Sen. Villanueva anchored his 13-minute speech at the Senate plenary session on how education policies and institutions determine the quality of teachers, and how the COVID-19 pandemic underscores the need for teacher education reforms.
“The educational needs arising from the COVID-19 pandemic shed more light on our dismal pre-pandemic educational situation and give form and shape to the bill we are proposing. It is a grave necessity to strengthen the Teacher Education Council,” the senator said.
While the three education agencies crafted their respective strategies for learning continuity in response to the pandemic, Sen. Villanueva said “the use of different terminologies for learning methodologies and the differences in the approaches taken by the Department of Education (DepEd), Commission on Higher Education (CHED), and the Technical Education And Skills Development Authority (TESDA) resulted in confusion among millions of learners in the country, as well as to their parents and teachers.”
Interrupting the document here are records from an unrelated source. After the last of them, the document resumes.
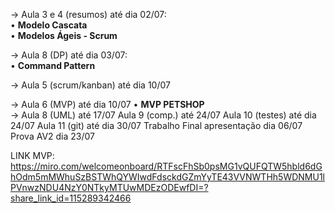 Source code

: -> Aula 3 e 4 (resumos) até dia 02/07: <br>
    • <b>Modelo Cascata</b><br>
    • <b>Modelos Ágeis - Scrum</b>

-> Aula 8 (DP) até dia 03/07: <br>
    • <b>Command Pattern</b><br>
    
-> Aula 5 (scrum/kanban) até dia 10/07

-> Aula 6 (MVP) até dia 10/07
    • <b>MVP PETSHOP</b><br>
-> Aula 8 (UML) até 17/07
Aula 9 (comp.) até 24/07
Aula 10 (testes) até dia 24/07
Aula 11 (git) até dia 30/07
Trabalho Final apresentação dia 06/07
Prova AV2 dia 23/07

LINK MVP: https://miro.com/welcomeonboard/RTFscFhSb0psMG1vQUFQTW5hbld6dGhOdm5mMWhuSzBSTWhQYWIwdFdsckdGZmYyTE43VVNWTHh5WDNMU1lPVnwzNDU4NzY0NTkyMTUwMDEzODEwfDI=?share_link_id=115289342466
Senate Bill No. 2152 is the substitution bill for Senate Bill No. 1887 filed by Sen. Sherwin Gatchalian and co-sponsored by Sen. Villanueva and Senate Bill No. 1893 filed by Sen. Ramon Revilla Jr. It proposes to amend RA 7784 or the Teacher Education Council (TEC) Act to carry out its original mandate of strengthening teacher education. Since last year, the Senate’s joint education committees has held two public hearings and six technical working group (TWG) sessions to tackle the three TEC reform bills where the Philippine Normal University and RCTQ were among the resource organizations.
Sen. Villanueva enumerated three (3) reasons why Senate Bill No. 2152 “can make all the difference in attaining better post-Corona schools and in improving teachers’ and school leaders’ effectiveness”—i) strengthening the TEC will help synchronize standards in teacher education and development; ii) strengthening the TEC can help improve learning outcomes; and iii) strengthening the TEC will improve the notoriously low passing rates in the Licensure Examinations for Teachers (LET).
He showed a diagram of the professional journey of a Filipino teacher consisting of at least three major phases: pre-service training, Licensure Examination for Teachers or LET, and in-service training.
“Common sense dictates that these three stages should follow a coherent standard, but they do not. There are misalignments in teacher pre-service training and what our schools and students need,” the former TESDA Director General said.
He added: “A study of the Research Center for Teacher Quality, a joint undertaking of the Philippine Normal University and the University of New England, Australia, shows that the teacher education curriculum fully covers only 10 out of the 37 competencies expected of teachers. Re-training of teachers, which is a very costly undertaking for the DepEd and the government, is necessary.”
Under the Senate Bill No. 2152, he said, the new TEC will serve as “a venue, mechanism, and keeper of synchrony and standards for teacher education and development. The CHED, the PRC, the DepEd, and the TESDA will have to agree on coherent professional standards for teachers.” The strengthened council, he said, will ensure that the colleges of education will produce teachers, duly screened and accredited by the PRC.
The new bill, Sen. Villanueva added, will also expand the membership of TEC to include school leader representatives, strengthen the link between pre-service and in-service education programs, and institutionalize the National Educators Academy of the Philippines (NEAP) for the in-service training of teachers, among others.
“Mr. President, Senate Bill No. 2152 will empower the TEC to mandate minimum requirements for teacher education programs, monitor, and assure quality compliance through the CHED. The bill will ensure an efficient, seamless, and transparent link between outcomes of teacher education programs and the professional standards for teachers,” he added.
The proposed bill also seeks to empower the TEC to co-design the LET with the Professional Regulation Commission (PRC), thereby ensuring “transparency in the conduct of the LET through the release of the most recent LET questions immediately after their administration by the PRC to the Teacher Education Council and the public.”
A year after the pandemic started, the senator said “no other sector sits closer to ground zero of the COVID-19 pandemic than education. ”
“Our schools can be better than pre-COVID schools. We can not afford to go back to our 2019 performance levels. But how can we develop better schools amidst all the chaos and uncertainties? Studies emphasize one important recommendation, that is, improving the effectiveness of teachers and school leaders, which is the foundation of our proposal to strengthen the Teacher Education Council,” he said at the plenary.
Since 2017, RCTQ has worked with the Technical Working Group for Teacher Quality (TWG-TQ), led by the Cabinet Secretary Karlo Nograles under the Office of the President, in drafting recommendations to address teacher quality.